The U.S. and the European Union have agreed to work together to ensure that domain naming on the Internet remains in the hands of independent private-sector stakeholders, but have demanded reforms.
On Thursday, E.U. Digital Agenda Commissioner Neelie Kroes and Larry Strickling, assistant secretary of the U.S. Department of Commerce, said that they will continue to support the ICANN (Internet Corporation for Assigned Names and Numbers) system for assigning top level domains.
The news comes following ICANN's controversial decision to approve the .xxx domain suffix for adult websites last month following years of deliberations. The move has faced opposition from inside and outside the pornography industry, with anti-porn protesters claiming it legitimizes porn and the adult industry concerned that it will make their sites easier to block en masse.

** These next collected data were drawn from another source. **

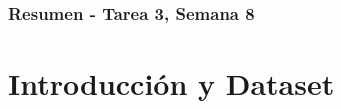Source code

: \documentclass[10pt]{beamer}
\begin{document}
\myfront{}

\begin{frame}
  \titlepage
\end{frame}

\begin{frame}
  \frametitle{Resumen - Tarea 3, Semana 8}
  \tableofcontents
\end{frame}


\section{Introducción y Dataset}
\end{document}
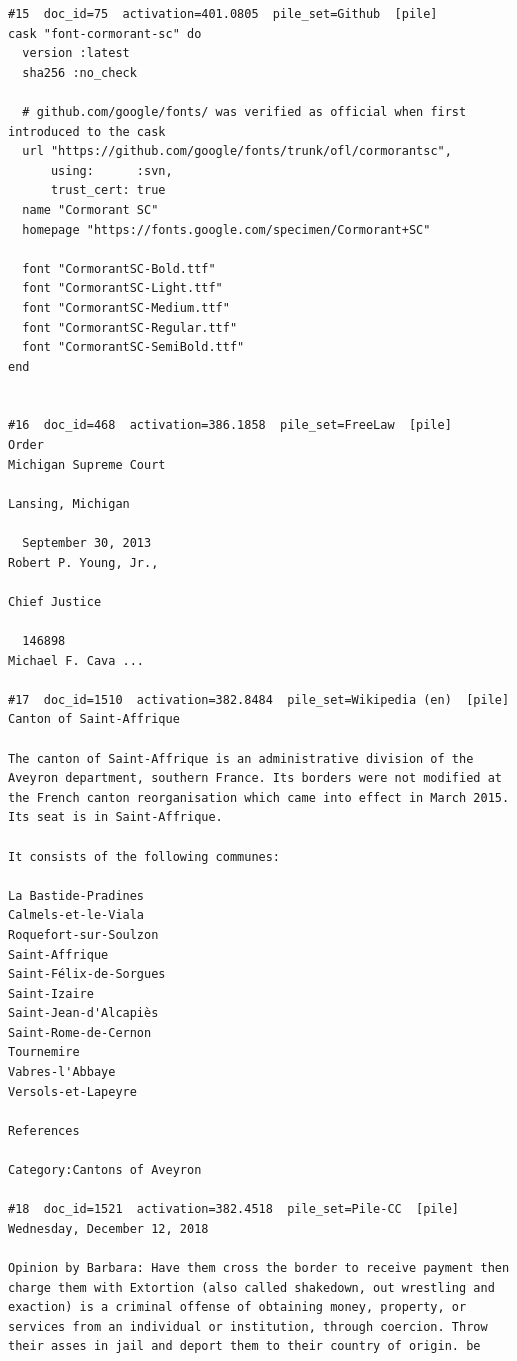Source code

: \begin{verbatim}
#15  doc_id=75  activation=401.0805  pile_set=Github  [pile]
cask "font-cormorant-sc" do
  version :latest
  sha256 :no_check

  # github.com/google/fonts/ was verified as official when first introduced to the cask
  url "https://github.com/google/fonts/trunk/ofl/cormorantsc",
      using:      :svn,
      trust_cert: true
  name "Cormorant SC"
  homepage "https://fonts.google.com/specimen/Cormorant+SC"

  font "CormorantSC-Bold.ttf"
  font "CormorantSC-Light.ttf"
  font "CormorantSC-Medium.ttf"
  font "CormorantSC-Regular.ttf"
  font "CormorantSC-SemiBold.ttf"
end


#16  doc_id=468  activation=386.1858  pile_set=FreeLaw  [pile]
Order                                                                                       Michigan Supreme Court
                                                                                                  Lansing, Michigan

  September 30, 2013                                                                                  Robert P. Young, Jr.,
                                                                                                                Chief Justice

  146898                                                                                              Michael F. Cava ...

#17  doc_id=1510  activation=382.8484  pile_set=Wikipedia (en)  [pile]
Canton of Saint-Affrique

The canton of Saint-Affrique is an administrative division of the Aveyron department, southern France. Its borders were not modified at the French canton reorganisation which came into effect in March 2015. Its seat is in Saint-Affrique.

It consists of the following communes:
 
La Bastide-Pradines
Calmels-et-le-Viala
Roquefort-sur-Soulzon
Saint-Affrique
Saint-Félix-de-Sorgues
Saint-Izaire
Saint-Jean-d'Alcapiès
Saint-Rome-de-Cernon
Tournemire
Vabres-l'Abbaye
Versols-et-Lapeyre

References

Category:Cantons of Aveyron

#18  doc_id=1521  activation=382.4518  pile_set=Pile-CC  [pile]
Wednesday, December 12, 2018

Opinion by Barbara: Have them cross the border to receive payment then charge them with Extortion (also called shakedown, out wrestling and exaction) is a criminal offense of obtaining money, property, or services from an individual or institution, through coercion. Throw their asses in jail and deport them to their country of origin. be


\end{verbatim}
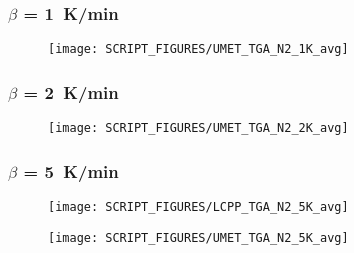 \subsubsection{$\beta$ = 1~K/min}
\begin{minipage}{0.5\textwidth}
\begin{figure}[H]
{\texttt{[image: SCRIPT\_FIGURES/UMET\_TGA\_N2\_1K\_avg]}}\\
\end{figure}
\end{minipage}
\subsubsection{$\beta$ = 2~K/min}
\begin{minipage}{0.5\textwidth}
\begin{figure}[H]
{\texttt{[image: SCRIPT\_FIGURES/UMET\_TGA\_N2\_2K\_avg]}}\\
\end{figure}
\end{minipage} 
\vfill 
\subsubsection{$\beta$ = 5~K/min}
\begin{minipage}{0.5\textwidth}
\begin{figure}[H]
{\texttt{[image: SCRIPT\_FIGURES/LCPP\_TGA\_N2\_5K\_avg]}}\\
\end{figure}
\end{minipage} 
\begin{minipage}{0.35\textwidth}
\begin{figure}[H]
{\texttt{[image: SCRIPT\_FIGURES/UMET\_TGA\_N2\_5K\_avg]}}\\
\end{figure}
\end{minipage}
\vfill 
\newpage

ICANN is also expected to approve a large number of other top level domains at its next meeting in Singapore at the end of June. But both Kroes and Strickling said that reforms are necessary to reinforce the transparency and accountability of ICANN's internal corporate governance.
In particular they stressed the need for the ICANN board to adequately respond to Governmental Advisory Council advice when considering the expansion of generic top level domains and to make a priority of speedily implementing all recommendations made by a transparency review carried out last year.
Kroes wants to see ICANN respond better to governments raising public policy concerns and increased transparency in the way decisions affecting country-code top level domains are made.
The Internet Assigned Numbers Authority functions contract between ICANN and the U.S. government expires in September adding urgency to these calls for reform.